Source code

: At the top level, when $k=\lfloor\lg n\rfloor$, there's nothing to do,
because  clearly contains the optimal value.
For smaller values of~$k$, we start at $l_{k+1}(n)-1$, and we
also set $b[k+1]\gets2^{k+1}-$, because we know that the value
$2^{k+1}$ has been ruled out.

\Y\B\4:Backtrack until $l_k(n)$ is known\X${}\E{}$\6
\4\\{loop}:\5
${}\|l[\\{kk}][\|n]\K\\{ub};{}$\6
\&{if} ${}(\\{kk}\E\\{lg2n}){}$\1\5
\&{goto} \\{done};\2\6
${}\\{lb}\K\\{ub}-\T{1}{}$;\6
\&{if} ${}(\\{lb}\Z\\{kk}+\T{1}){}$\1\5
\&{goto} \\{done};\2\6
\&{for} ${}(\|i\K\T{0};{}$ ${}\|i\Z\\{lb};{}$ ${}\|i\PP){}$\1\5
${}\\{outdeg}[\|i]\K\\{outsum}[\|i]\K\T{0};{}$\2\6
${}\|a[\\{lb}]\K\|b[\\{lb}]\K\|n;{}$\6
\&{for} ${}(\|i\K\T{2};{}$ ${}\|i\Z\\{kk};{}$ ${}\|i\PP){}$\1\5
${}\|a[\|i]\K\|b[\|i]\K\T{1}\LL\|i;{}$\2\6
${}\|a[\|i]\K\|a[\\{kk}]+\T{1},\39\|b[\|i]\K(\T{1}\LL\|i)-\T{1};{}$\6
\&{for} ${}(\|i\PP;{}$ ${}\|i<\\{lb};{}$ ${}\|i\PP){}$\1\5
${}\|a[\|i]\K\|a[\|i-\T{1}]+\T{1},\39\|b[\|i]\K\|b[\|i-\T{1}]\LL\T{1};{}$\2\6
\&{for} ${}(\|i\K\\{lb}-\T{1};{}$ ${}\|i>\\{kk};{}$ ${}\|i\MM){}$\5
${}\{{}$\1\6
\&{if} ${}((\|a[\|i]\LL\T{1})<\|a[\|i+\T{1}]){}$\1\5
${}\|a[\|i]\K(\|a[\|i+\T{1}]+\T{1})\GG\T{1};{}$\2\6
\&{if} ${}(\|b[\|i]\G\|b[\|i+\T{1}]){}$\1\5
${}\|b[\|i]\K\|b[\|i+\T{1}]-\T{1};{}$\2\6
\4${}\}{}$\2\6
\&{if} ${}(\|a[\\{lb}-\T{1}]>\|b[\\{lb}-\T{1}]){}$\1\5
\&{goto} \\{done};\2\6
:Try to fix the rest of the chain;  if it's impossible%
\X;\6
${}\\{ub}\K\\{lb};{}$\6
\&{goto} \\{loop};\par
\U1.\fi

▸ **What this task involves**
Return the whole listing exactly, with every line included.

▸ **Response to this exercise**
Source code

: At the top level, when $k=\lfloor\lg n\rfloor$, there's nothing to do,
because  clearly contains the optimal value.
For smaller values of~$k$, we start at $l_{k+1}(n)-1$, and we
also set $b[k+1]\gets2^{k+1}-$, because we know that the value
$2^{k+1}$ has been ruled out.

\Y\B\4:Backtrack until $l_k(n)$ is known\X${}\E{}$\6
\4\\{loop}:\5
${}\|l[\\{kk}][\|n]\K\\{ub};{}$\6
\&{if} ${}(\\{kk}\E\\{lg2n}){}$\1\5
\&{goto} \\{done};\2\6
${}\\{lb}\K\\{ub}-\T{1}{}$;\6
\&{if} ${}(\\{lb}\Z\\{kk}+\T{1}){}$\1\5
\&{goto} \\{done};\2\6
\&{for} ${}(\|i\K\T{0};{}$ ${}\|i\Z\\{lb};{}$ ${}\|i\PP){}$\1\5
${}\\{outdeg}[\|i]\K\\{outsum}[\|i]\K\T{0};{}$\2\6
${}\|a[\\{lb}]\K\|b[\\{lb}]\K\|n;{}$\6
\&{for} ${}(\|i\K\T{2};{}$ ${}\|i\Z\\{kk};{}$ ${}\|i\PP){}$\1\5
${}\|a[\|i]\K\|b[\|i]\K\T{1}\LL\|i;{}$\2\6
${}\|a[\|i]\K\|a[\\{kk}]+\T{1},\39\|b[\|i]\K(\T{1}\LL\|i)-\T{1};{}$\6
\&{for} ${}(\|i\PP;{}$ ${}\|i<\\{lb};{}$ ${}\|i\PP){}$\1\5
${}\|a[\|i]\K\|a[\|i-\T{1}]+\T{1},\39\|b[\|i]\K\|b[\|i-\T{1}]\LL\T{1};{}$\2\6
\&{for} ${}(\|i\K\\{lb}-\T{1};{}$ ${}\|i>\\{kk};{}$ ${}\|i\MM){}$\5
${}\{{}$\1\6
\&{if} ${}((\|a[\|i]\LL\T{1})<\|a[\|i+\T{1}]){}$\1\5
${}\|a[\|i]\K(\|a[\|i+\T{1}]+\T{1})\GG\T{1};{}$\2\6
\&{if} ${}(\|b[\|i]\G\|b[\|i+\T{1}]){}$\1\5
${}\|b[\|i]\K\|b[\|i+\T{1}]-\T{1};{}$\2\6
\4${}\}{}$\2\6
\&{if} ${}(\|a[\\{lb}-\T{1}]>\|b[\\{lb}-\T{1}]){}$\1\5
\&{goto} \\{done};\2\6
:Try to fix the rest of the chain;  if it's impossible%
\X;\6
${}\\{ub}\K\\{lb};{}$\6
\&{goto} \\{loop};\par
\U1.\fi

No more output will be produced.